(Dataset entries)

^^^^^^^^

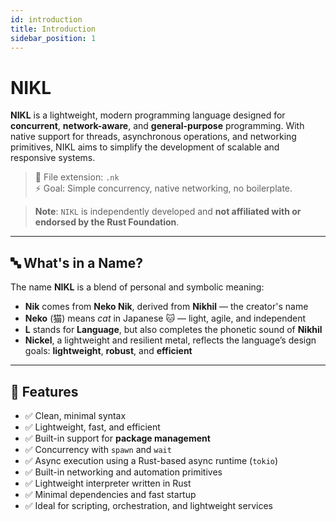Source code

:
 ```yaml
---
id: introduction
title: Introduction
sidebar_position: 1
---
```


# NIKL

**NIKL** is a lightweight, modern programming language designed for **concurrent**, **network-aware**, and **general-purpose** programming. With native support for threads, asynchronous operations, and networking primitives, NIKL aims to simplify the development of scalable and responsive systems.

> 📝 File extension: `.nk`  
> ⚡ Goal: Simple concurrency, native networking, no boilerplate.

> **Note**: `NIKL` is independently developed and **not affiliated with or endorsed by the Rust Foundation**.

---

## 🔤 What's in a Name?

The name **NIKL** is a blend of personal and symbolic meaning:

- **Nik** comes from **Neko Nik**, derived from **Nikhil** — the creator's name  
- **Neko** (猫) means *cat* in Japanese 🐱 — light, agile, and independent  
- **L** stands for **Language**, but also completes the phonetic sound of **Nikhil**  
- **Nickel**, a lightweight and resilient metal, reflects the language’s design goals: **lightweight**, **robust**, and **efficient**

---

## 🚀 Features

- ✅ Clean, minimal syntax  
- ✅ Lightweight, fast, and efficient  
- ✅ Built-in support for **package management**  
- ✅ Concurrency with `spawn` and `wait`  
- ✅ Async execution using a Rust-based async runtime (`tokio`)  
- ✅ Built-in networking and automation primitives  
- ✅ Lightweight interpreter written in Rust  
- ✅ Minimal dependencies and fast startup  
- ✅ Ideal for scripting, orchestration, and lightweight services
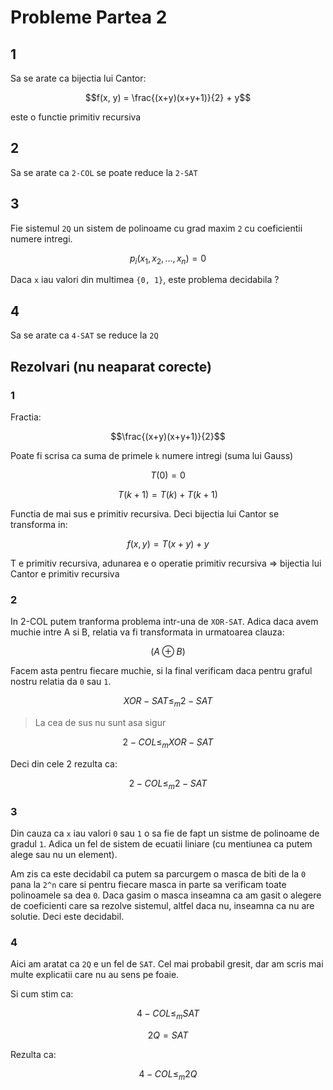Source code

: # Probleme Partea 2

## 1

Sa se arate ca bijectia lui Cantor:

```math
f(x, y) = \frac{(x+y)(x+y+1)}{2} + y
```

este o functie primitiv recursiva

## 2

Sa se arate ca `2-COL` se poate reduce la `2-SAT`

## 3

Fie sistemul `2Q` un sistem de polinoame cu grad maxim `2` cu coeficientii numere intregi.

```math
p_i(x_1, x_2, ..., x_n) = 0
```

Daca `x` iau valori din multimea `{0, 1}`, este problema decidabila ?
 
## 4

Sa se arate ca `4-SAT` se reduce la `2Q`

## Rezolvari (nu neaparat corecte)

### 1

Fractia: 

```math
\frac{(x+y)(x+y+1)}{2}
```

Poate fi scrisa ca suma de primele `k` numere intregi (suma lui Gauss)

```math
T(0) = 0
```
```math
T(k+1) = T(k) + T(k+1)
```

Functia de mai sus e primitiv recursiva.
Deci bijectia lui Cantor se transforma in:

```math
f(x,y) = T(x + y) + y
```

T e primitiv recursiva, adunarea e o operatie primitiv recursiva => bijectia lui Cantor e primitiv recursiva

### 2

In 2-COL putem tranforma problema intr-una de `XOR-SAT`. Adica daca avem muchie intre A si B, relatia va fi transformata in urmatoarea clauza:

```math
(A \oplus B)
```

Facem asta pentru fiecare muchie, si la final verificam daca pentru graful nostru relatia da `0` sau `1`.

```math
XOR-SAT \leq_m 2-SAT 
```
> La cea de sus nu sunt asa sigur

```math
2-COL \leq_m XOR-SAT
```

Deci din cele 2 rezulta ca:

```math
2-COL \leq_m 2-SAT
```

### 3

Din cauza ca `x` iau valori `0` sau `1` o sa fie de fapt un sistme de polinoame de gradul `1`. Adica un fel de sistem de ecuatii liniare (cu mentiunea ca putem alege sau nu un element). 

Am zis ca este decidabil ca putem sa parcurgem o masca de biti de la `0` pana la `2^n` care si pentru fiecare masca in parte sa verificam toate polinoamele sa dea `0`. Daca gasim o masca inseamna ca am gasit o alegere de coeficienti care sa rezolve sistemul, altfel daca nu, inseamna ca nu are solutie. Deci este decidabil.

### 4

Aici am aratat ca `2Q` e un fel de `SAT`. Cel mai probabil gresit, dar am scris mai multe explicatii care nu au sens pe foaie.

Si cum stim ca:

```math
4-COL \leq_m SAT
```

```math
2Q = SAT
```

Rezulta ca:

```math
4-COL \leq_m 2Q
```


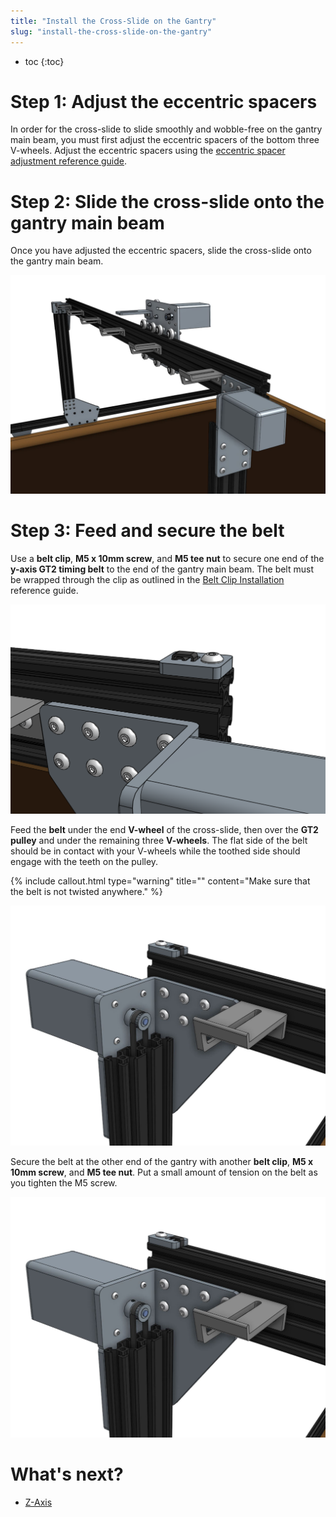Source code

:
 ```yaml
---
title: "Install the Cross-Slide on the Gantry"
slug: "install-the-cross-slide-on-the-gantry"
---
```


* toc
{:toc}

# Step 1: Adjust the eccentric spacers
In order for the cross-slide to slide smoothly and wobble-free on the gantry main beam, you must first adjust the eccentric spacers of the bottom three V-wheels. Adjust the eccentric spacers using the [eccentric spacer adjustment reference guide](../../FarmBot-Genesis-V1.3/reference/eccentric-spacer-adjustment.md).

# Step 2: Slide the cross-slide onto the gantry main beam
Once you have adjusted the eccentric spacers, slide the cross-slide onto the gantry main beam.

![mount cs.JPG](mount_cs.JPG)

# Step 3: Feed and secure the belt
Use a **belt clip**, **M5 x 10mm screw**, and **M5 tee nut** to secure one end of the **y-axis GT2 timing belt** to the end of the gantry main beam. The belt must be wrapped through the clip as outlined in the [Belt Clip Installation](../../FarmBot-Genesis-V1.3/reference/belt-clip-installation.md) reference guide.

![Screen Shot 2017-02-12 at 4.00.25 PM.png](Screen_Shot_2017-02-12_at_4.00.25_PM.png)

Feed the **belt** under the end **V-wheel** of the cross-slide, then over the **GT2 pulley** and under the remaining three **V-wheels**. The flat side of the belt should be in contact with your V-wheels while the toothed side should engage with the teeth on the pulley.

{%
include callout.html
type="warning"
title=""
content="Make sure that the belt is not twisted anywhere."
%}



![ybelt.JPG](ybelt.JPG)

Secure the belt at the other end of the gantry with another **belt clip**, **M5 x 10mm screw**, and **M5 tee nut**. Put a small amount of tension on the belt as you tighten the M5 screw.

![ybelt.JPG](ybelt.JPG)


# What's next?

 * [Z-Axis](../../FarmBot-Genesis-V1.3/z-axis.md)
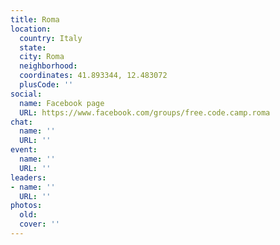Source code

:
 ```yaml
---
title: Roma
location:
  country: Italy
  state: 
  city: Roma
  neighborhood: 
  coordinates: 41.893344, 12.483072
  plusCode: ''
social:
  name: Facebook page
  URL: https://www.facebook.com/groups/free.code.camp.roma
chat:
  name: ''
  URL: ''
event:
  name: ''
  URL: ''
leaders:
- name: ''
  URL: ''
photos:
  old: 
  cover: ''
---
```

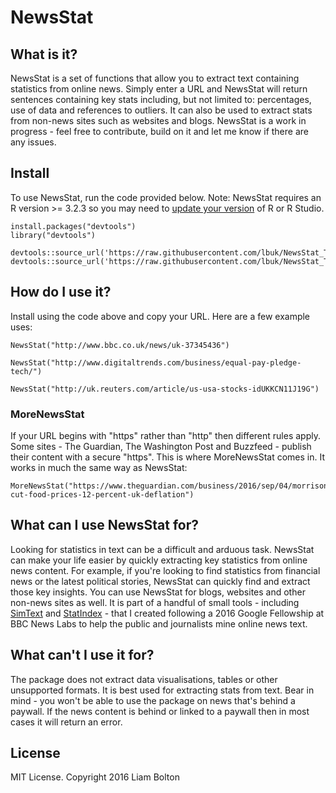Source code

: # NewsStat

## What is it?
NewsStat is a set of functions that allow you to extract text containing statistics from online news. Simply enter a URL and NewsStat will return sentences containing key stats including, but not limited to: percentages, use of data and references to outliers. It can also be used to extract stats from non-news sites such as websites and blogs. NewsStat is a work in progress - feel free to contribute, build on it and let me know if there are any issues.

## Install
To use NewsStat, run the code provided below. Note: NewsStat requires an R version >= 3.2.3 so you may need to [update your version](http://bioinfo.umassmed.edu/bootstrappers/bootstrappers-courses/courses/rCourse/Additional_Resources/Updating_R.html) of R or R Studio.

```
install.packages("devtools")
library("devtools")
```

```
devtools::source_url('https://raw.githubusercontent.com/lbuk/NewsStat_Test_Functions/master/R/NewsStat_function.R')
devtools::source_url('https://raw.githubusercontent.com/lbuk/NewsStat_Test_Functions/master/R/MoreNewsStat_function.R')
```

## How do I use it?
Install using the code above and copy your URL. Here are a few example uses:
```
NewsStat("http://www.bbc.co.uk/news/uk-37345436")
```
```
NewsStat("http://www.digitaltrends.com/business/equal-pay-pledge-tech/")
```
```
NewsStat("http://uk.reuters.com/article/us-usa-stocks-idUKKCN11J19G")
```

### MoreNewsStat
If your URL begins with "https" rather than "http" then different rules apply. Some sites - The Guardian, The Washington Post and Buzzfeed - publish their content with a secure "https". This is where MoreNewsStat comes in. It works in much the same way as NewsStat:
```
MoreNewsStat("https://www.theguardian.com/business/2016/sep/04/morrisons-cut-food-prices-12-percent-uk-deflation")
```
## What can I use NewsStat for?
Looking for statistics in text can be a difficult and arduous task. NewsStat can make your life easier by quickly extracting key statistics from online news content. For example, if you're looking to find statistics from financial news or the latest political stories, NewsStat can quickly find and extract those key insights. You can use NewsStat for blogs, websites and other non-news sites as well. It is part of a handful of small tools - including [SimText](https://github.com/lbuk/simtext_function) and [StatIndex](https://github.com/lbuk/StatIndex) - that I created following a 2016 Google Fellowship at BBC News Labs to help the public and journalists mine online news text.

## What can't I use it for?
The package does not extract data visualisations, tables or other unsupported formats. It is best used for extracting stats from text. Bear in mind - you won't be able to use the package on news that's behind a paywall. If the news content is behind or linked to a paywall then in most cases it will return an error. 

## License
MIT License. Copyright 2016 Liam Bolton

^^^^^^^^

Your task is to copy every line in the entries that holds the string "reduce".

Sa se arate ca `2-COL` se poate reduce la `2-SAT`
Sa se arate ca `4-SAT` se reduce la `2Q`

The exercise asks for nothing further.